**Extracted records**
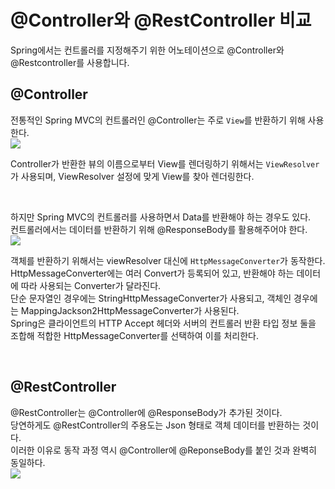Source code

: # @Controller와 @RestController 비교

Spring에서는 컨트롤러를 지정해주기 위한 어노테이션으로 @Controller와 @Restcontroller를 사용합니다.

## @Controller

전통적인 Spring MVC의 컨트롤러인 @Controller는 주로 `View`를 반환하기 위해 사용한다.  
<img src="https://img1.daumcdn.net/thumb/R1280x0/?scode=mtistory2&fname=https%3A%2F%2Fblog.kakaocdn.net%2Fdn%2FbED6o9%2Fbtrx1wyKwpF%2FNtSlrTohpAI79l6MA95SZ1%2Fimg.png"/>

Controller가 반환한 뷰의 이름으로부터 View를 렌더링하기 위해서는 `ViewResolver`가 사용되며, ViewResolver 설정에 맞게 View를 찾아 렌더링한다.

<br>

하지만 Spring MVC의 컨트롤러를 사용하면서 Data를 반환해야 하는 경우도 있다.  
컨트롤러에서는 데이터를 반환하기 위해 @ResponseBody를 활용해주어야 한다.  
<img src="https://img1.daumcdn.net/thumb/R1280x0/?scode=mtistory2&fname=https%3A%2F%2Fblog.kakaocdn.net%2Fdn%2Fb3McJC%2Fbtrx1IGcnGs%2F2iHFmw3bbqasfCJzwCKYuK%2Fimg.png">

객체를 반환하기 위해서는 viewResolver 대신에 `HttpMessageConverter`가 동작한다.  
HttpMessageConverter에는 여러 Convert가 등록되어 있고, 반환해야 하는 데이터에 따라 사용되는 Converter가 달라진다.  
단순 문자열인 경우에는 StringHttpMessageConverter가 사용되고, 객체인 경우에는 MappingJackson2HttpMessageConverter가 사용된다.  
Spring은 클라이언트의 HTTP Accept 헤더와 서버의 컨트롤러 반환 타입 정보 둘을 조합해 적합한 HttpMessageConverter를 선택하여 이를 처리한다.

<br>

## @RestController

@RestController는 @Controller에 @ResponseBody가 추가된 것이다.  
당연하게도 @RestController의 주용도는 Json 형태로 객체 데이터를 반환하는 것이다.  
이러한 이유로 동작 과정 역시 @Controller에 @ReponseBody를 붙인 것과 완벽히 동일하다.  
<img src="https://img1.daumcdn.net/thumb/R1280x0/?scode=mtistory2&fname=https%3A%2F%2Fblog.kakaocdn.net%2Fdn%2FH03z4%2Fbtrx1IGclWg%2FcMTcF0HrJBYiahwCPsFME0%2Fimg.png">

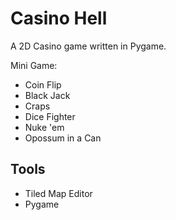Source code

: # Casino Hell

A 2D Casino game written in Pygame.

Mini Game:
- Coin Flip
- Black Jack
- Craps
- Dice Fighter
- Nuke 'em
- Opossum in a Can


## Tools 

- Tiled Map Editor
- Pygame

**Problem requirements**
Each entry above must be duplicated precisely; none of the pictures may be included.

**Solution to this problem**
Source code

: # @Controller와 @RestController 비교

Spring에서는 컨트롤러를 지정해주기 위한 어노테이션으로 @Controller와 @Restcontroller를 사용합니다.

## @Controller

전통적인 Spring MVC의 컨트롤러인 @Controller는 주로 `View`를 반환하기 위해 사용한다.  
<img src="https://img1.daumcdn.net/thumb/R1280x0/?scode=mtistory2&fname=https%3A%2F%2Fblog.kakaocdn.net%2Fdn%2FbED6o9%2Fbtrx1wyKwpF%2FNtSlrTohpAI79l6MA95SZ1%2Fimg.png"/>

Controller가 반환한 뷰의 이름으로부터 View를 렌더링하기 위해서는 `ViewResolver`가 사용되며, ViewResolver 설정에 맞게 View를 찾아 렌더링한다.

<br>

하지만 Spring MVC의 컨트롤러를 사용하면서 Data를 반환해야 하는 경우도 있다.  
컨트롤러에서는 데이터를 반환하기 위해 @ResponseBody를 활용해주어야 한다.  
<img src="https://img1.daumcdn.net/thumb/R1280x0/?scode=mtistory2&fname=https%3A%2F%2Fblog.kakaocdn.net%2Fdn%2Fb3McJC%2Fbtrx1IGcnGs%2F2iHFmw3bbqasfCJzwCKYuK%2Fimg.png">

객체를 반환하기 위해서는 viewResolver 대신에 `HttpMessageConverter`가 동작한다.  
HttpMessageConverter에는 여러 Convert가 등록되어 있고, 반환해야 하는 데이터에 따라 사용되는 Converter가 달라진다.  
단순 문자열인 경우에는 StringHttpMessageConverter가 사용되고, 객체인 경우에는 MappingJackson2HttpMessageConverter가 사용된다.  
Spring은 클라이언트의 HTTP Accept 헤더와 서버의 컨트롤러 반환 타입 정보 둘을 조합해 적합한 HttpMessageConverter를 선택하여 이를 처리한다.

<br>

## @RestController

@RestController는 @Controller에 @ResponseBody가 추가된 것이다.  
당연하게도 @RestController의 주용도는 Json 형태로 객체 데이터를 반환하는 것이다.  
이러한 이유로 동작 과정 역시 @Controller에 @ReponseBody를 붙인 것과 완벽히 동일하다.  
<img src="https://img1.daumcdn.net/thumb/R1280x0/?scode=mtistory2&fname=https%3A%2F%2Fblog.kakaocdn.net%2Fdn%2FH03z4%2Fbtrx1IGclWg%2FcMTcF0HrJBYiahwCPsFME0%2Fimg.png">

Source code

: # Casino Hell

A 2D Casino game written in Pygame.

Mini Game:
- Coin Flip
- Black Jack
- Craps
- Dice Fighter
- Nuke 'em
- Opossum in a Can


## Tools 

- Tiled Map Editor
- Pygame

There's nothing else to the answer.